We understand that the deals with Airbus and Boeing for the A320 and 737 families somehow took into account the prospect of a bankruptcy filing. We don’t know how contracts would have been structured to protect the orders in the event of a bankruptcy, for under US law any contract may be voided (including labor contracts, under certain conditions). But here’s the reality: the likelihood of American voiding these contracts is, in our view, very remote.

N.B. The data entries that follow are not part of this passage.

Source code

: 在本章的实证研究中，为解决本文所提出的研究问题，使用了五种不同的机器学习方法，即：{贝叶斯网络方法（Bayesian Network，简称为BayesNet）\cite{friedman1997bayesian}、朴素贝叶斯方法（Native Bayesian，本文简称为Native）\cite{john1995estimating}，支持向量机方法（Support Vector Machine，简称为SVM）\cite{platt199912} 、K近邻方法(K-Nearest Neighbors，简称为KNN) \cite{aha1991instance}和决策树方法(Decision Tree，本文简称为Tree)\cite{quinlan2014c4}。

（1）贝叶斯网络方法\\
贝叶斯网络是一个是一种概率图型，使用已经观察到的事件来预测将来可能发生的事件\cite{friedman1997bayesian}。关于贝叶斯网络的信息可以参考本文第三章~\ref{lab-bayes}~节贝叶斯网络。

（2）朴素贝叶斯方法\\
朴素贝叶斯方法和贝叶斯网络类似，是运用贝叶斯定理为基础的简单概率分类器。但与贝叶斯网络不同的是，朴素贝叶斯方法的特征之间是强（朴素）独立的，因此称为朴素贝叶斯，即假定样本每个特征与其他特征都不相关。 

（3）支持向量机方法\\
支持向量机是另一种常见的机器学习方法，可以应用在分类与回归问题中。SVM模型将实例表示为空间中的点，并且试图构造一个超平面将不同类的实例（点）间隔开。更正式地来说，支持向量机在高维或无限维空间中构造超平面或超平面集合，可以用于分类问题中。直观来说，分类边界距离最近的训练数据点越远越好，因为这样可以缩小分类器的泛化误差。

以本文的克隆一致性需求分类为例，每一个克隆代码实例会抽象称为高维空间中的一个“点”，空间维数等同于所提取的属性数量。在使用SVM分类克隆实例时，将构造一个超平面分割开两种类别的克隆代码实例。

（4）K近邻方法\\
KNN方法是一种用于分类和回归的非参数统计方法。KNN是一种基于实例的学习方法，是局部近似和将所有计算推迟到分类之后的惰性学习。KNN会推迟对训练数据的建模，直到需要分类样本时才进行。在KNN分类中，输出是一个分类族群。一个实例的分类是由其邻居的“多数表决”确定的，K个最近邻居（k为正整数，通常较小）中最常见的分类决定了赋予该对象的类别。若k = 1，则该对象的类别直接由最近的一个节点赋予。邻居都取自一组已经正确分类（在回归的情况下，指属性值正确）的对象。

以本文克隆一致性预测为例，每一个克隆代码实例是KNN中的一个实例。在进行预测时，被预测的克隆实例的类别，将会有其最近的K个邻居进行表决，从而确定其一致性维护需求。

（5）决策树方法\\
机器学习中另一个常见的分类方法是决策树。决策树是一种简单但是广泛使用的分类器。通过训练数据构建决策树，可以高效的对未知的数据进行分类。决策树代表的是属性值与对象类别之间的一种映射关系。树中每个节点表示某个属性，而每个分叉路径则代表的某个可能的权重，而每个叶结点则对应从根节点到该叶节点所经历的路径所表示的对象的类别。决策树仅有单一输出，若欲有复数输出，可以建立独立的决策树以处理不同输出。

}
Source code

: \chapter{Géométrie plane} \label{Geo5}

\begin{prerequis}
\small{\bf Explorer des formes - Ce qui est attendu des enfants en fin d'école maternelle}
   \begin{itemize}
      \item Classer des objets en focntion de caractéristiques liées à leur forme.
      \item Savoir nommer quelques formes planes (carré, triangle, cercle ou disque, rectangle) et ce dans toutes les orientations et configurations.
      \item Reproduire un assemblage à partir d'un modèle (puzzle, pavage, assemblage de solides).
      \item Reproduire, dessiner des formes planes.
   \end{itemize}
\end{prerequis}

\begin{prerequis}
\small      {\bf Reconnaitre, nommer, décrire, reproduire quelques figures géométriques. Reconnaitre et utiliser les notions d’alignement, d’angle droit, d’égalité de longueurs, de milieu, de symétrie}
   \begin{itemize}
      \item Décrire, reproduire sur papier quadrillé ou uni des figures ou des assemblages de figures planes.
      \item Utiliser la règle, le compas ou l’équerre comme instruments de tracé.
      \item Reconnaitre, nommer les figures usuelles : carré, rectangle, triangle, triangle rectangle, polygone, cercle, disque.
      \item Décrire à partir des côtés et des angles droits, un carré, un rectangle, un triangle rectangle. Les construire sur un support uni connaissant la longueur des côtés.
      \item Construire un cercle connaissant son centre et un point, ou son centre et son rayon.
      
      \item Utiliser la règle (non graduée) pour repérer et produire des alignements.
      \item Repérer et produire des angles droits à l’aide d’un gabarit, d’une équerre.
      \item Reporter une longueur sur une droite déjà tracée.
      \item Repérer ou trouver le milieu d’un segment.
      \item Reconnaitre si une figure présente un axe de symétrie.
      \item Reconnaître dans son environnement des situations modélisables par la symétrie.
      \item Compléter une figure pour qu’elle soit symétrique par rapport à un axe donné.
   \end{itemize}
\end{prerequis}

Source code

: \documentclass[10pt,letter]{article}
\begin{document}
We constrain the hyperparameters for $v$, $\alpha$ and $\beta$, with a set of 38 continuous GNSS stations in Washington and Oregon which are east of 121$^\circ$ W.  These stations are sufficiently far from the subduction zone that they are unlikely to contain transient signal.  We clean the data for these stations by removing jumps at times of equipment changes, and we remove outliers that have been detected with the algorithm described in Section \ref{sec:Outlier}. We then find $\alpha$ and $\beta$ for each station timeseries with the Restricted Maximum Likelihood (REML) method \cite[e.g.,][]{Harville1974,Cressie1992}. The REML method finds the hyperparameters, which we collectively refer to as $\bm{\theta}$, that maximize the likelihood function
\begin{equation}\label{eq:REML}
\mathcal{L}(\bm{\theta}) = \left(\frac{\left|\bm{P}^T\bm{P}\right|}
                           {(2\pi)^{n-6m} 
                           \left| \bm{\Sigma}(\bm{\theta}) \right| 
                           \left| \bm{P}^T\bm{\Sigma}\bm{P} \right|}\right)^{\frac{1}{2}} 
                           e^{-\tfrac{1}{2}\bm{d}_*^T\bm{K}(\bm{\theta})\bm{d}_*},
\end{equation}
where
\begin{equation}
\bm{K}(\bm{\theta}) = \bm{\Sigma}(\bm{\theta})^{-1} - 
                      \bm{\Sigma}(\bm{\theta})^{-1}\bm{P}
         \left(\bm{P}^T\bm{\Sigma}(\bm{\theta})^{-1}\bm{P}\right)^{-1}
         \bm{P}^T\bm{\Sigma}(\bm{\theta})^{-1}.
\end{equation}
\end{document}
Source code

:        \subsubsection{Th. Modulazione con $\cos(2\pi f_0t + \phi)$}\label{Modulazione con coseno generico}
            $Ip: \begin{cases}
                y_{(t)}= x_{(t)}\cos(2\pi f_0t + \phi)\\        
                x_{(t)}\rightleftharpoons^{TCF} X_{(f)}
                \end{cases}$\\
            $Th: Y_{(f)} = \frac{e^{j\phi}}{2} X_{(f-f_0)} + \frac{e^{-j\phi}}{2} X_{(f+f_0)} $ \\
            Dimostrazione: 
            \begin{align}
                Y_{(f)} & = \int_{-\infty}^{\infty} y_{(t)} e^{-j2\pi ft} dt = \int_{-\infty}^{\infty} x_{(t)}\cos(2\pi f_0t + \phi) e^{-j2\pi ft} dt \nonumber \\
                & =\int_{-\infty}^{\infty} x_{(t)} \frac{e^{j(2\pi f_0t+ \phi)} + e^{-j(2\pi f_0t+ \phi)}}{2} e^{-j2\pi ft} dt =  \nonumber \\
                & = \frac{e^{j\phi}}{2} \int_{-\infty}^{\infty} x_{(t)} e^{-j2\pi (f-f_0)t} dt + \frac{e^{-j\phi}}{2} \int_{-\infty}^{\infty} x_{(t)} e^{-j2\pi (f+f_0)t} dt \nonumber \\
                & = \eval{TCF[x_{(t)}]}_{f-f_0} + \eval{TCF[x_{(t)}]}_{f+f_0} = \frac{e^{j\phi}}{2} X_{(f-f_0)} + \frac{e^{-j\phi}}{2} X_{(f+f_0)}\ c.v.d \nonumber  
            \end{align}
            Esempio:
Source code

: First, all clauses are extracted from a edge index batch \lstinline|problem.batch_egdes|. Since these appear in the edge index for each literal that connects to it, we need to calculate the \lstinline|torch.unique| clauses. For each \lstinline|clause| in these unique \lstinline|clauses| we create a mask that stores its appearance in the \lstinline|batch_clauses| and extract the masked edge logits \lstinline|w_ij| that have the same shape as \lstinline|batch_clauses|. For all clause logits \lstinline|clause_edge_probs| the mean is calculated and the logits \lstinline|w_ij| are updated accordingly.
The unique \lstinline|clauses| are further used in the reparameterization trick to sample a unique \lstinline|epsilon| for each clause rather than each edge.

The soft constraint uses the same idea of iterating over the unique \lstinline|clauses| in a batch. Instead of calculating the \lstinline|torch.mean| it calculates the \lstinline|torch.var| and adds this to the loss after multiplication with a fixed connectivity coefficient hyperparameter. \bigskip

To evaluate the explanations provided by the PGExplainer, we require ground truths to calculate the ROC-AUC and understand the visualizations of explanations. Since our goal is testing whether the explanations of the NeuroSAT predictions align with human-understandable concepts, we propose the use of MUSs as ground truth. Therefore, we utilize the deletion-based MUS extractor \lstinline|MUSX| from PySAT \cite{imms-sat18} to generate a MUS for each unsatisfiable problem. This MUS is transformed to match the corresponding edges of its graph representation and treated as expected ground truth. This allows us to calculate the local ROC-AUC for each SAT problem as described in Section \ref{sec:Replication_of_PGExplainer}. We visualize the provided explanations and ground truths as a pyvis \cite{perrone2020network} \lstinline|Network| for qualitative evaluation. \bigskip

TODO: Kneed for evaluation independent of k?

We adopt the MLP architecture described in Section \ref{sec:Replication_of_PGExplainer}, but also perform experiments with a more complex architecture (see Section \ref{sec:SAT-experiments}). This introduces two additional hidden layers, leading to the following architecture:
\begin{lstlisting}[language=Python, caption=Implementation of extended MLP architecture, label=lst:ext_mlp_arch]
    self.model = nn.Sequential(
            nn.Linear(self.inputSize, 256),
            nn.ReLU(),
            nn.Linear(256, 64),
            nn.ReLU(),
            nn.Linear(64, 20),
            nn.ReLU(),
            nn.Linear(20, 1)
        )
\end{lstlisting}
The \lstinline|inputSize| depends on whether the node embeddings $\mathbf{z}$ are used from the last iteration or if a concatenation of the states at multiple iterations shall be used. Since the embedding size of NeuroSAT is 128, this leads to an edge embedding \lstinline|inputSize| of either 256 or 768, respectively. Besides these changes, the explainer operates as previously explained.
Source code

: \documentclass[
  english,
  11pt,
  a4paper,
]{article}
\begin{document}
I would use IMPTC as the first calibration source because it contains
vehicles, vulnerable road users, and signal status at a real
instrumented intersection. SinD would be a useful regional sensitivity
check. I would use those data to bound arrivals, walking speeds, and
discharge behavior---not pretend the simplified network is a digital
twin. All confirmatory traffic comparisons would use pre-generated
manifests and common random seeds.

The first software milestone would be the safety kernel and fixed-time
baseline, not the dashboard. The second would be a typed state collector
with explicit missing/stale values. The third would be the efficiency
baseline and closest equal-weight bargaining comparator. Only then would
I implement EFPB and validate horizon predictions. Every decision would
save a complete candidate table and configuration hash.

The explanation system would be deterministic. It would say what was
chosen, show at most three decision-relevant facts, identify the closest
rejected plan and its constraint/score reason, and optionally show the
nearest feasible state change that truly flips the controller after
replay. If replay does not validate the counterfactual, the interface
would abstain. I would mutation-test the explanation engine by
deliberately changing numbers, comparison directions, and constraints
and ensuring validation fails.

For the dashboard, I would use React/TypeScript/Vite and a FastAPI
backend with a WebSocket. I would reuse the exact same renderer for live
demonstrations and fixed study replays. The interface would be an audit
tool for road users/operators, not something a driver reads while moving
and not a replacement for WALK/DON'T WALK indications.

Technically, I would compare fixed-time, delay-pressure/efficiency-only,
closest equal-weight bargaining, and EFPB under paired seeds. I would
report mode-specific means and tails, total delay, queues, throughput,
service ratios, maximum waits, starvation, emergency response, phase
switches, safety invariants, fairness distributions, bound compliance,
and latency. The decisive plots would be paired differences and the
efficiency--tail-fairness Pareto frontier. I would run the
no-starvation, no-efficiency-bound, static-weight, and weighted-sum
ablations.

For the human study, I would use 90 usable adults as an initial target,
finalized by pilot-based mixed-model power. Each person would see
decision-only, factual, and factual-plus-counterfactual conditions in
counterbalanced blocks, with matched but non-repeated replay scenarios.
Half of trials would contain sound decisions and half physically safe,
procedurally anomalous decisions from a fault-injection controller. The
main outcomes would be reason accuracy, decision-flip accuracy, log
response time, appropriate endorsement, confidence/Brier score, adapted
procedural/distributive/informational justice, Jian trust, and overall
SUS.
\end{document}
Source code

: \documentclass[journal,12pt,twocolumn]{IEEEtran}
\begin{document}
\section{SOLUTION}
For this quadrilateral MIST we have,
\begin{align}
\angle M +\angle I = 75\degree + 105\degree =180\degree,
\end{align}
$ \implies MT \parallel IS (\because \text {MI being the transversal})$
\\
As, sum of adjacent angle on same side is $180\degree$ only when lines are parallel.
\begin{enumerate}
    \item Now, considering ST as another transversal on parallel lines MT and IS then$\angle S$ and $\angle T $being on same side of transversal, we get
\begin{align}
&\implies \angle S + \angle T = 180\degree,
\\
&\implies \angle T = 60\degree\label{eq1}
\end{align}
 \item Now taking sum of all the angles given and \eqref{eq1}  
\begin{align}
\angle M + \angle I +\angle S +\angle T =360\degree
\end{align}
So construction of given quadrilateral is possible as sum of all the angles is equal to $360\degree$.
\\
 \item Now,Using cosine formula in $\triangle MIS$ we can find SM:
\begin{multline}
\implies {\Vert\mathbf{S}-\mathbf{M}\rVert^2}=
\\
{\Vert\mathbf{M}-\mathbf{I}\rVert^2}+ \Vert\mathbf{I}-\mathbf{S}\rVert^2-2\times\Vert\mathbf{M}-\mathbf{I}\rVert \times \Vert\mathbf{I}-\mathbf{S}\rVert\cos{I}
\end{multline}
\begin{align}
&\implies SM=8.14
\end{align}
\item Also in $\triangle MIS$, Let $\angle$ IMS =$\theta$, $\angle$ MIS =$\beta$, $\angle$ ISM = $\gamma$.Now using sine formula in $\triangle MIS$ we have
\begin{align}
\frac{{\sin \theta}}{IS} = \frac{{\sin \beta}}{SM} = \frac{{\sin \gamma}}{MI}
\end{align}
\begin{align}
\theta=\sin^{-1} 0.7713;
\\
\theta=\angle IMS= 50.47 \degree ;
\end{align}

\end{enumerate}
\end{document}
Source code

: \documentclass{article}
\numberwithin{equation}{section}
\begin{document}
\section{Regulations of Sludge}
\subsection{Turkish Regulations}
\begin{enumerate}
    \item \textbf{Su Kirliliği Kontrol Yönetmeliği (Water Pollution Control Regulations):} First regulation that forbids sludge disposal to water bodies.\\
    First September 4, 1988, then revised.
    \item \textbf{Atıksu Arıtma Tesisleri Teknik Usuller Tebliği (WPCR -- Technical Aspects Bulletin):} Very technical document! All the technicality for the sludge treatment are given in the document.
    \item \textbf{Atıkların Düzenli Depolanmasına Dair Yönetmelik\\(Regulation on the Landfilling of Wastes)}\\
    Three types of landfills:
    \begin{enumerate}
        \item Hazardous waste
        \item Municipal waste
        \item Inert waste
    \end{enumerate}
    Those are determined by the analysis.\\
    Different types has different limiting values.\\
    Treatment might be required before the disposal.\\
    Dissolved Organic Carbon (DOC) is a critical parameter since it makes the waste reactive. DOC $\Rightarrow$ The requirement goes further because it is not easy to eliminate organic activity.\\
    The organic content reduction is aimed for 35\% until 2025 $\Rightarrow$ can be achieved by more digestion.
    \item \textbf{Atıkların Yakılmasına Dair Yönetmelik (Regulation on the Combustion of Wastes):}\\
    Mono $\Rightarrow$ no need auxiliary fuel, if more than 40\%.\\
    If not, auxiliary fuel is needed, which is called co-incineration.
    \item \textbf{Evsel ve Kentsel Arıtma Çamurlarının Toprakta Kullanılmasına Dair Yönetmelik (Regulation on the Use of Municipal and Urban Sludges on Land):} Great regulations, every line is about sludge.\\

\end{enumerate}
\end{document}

What analysts fail to recognize is that typically the OEM contracts enable them to void contracts in case of bankruptcy by a customer–it’s not just a one-way street. Airbus and Boeing could void the AA contracts. But we think this unlikely as well. Airbus has great incentive to maintain its contract, having broken the Boeing monopoly. Boeing has great incentive to maintain last summer’s 737 deal because if it doesn’t, AA could simply up its A320neo order.
If American enters bankruptcy, we would expect some hard negotiating over the contracts and perhaps some adjustments but we expect them to remain. It is not unknown for Airbus in particular to participate in a reorganization by lending money to the airline. Boeing, through Boeing Capital, could easily do the same.
We can make an argument that American should enter bankruptcy. It can’t get a deal with its pilots. Its costs vs its peers are too high. It has a pension plan that others don’t have. Its debt is crushing. We acknowledge management’s antipathy to bankruptcy and appreciate that they don’t want to screw the pension, employees and lenders and lessors. But the pilots basically believe AA is fiddling with the books to make matters look worse than they are. (Of course, if this were true, a lot of AA’s officers could wind up in jail.)
We don’t know what will happen. But what won’t happen is a wholesale canceling of orders.